# New to NG, please look over my numbers...



## Wet1 (Nov 17, 2008)

I just converted over to NG and have yet to receive my first bill.  I just checked my gas company's website to see what gas is going for and also to see what it costs when compared to oil.  Here is the current pricing through my gas company:
http://www.soconngas.com/MediaLibrary/2/3/Content Management/SCG/Your Business/PDFs and Docs/Rate RSH.pdf

"RATE PER MONTH:
(Ccf 100 cubic feet)
(a) Delivery Service:
Customer Charge: $13.00

Delivery Charge:
First 30 Ccf : $0.9489 Per Ccf
Over 30 Ccf : $0.3474 Per Ccf

Sales Services Charge: $0.0363 Per Ccf"

Now assuming 1 CF (Cubic Feet) of NG = Approximately 1,000 BTUs,  1 CCF = 100 CF = 1 Therm, and that one gal. of #2 oil has 139,000 btu.  This means it takes 139 cu ft of NG to equal 1 gal. of #2 oil.  So 139 cu ft = 1.39 CCF = 1 gal. of #2 oil, correct?

So if I've historically used say 500 gal. of #2 per year for heating/DHW (and that my boiler efficiencies are unchanged), based on the above number this is equal to about 695 CCF of NG, correct?   So assuming NG prices were fixed for the year (I know this is a poor assumption) and that I used a full 30 CCF each month of the year, are my figures bellow correct?
($13 x 12mo)+(30 CCF x 12mo x ($0.9489 + $0.0363)) = $510.67 for the first 360 CCF (or equivalent to 259 gal. of #2 oil).  The remaining 335 CCF I use over the course of the year should cost me: (335 x ($0.3474 + $0.0363)) = $128.54.  So I'm coming up with a yearly total of only $639.20 for the equivalent of 500 gal. of home heating oil.  This seems very cheap, have a made a mistake somewhere???  If my math is correct, this works out to the equivalent to $1.28/gal. of #2 heating oil.  Can this be correct?


----------



## brogsie (Nov 17, 2008)

Try out this calculator it may be helpful.
https://www.hearth.com/econtent/index.php/articles/fuel_cost_comparison_calculator/


----------



## webbie (Nov 17, 2008)

That sure looks close.
I try to simplify it - the total per therm delivered price is likely to be about $1.70 for me here (in Ma) this year. It could be less, as NG prices have fallen.

So that is about the equiv. of $2.30 cents for a gallon of heating oil (1.4 x factor) or less. Being as my gas equipment is very efficient (90%), that is probably similar to heating oil at $2.00.

NG, in general, is a very effective and reasonably priced fuel. Clean, also....compared to other fossil fuels.


----------



## Wet1 (Nov 18, 2008)

Webmaster said:
			
		

> That sure looks close.
> I try to simplify it - the total per therm delivered price is likely to be about $1.70 for me here (in Ma) this year.
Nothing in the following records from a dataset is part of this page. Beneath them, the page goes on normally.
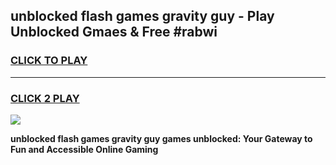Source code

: 
## unblocked flash games gravity guy - Play Unblocked Gmaes & Free #rabwi
<h3>
<a href="https://premium.freeplayer.one?title=unblocked_flash_games_gravity_guy&ref=03M">CLICK TO PLAY</a></h3>
<hr>

<h3>
<a href="https://premium.freeplayer.one?title=unblocked_flash_games_gravity_guy&ref=03M">CLICK 2 PLAY</a>
  
</h3>

<a href="https://premium.freeplayer.one?title=unblocked_flash_games_gravity_guy&ref=03M"><img src="https://clearcache.store/games.png"></a>


**unblocked flash games gravity guy games unblocked: Your Gateway to Fun and Accessible Online Gaming**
It could be less, as NG prices have fallen.
> 
> So that is about the equiv. of $2.30 cents for a gallon of heating oil (1.4 x factor) or less. Being as my gas equipment is very efficient (90%), that is probably similar to heating oil at $2.00.
> ...



When I made the decision to switch over to NG (many of your posts strongly influenced me) it made sense to do so because oil was spiking out of control.  Over the last few weeks as I completed the work, I had been a little irritated seeing oil getting back to reasonable rates.  I pretty much thought I spent about $4500 doing this conversion for nothing, other than getting off oil, which feels good in itself... but probably not worth the money I spent to convert.  I did not realize until yesterday that NG prices had dropped so much as well, a very welcome surprise indeed! 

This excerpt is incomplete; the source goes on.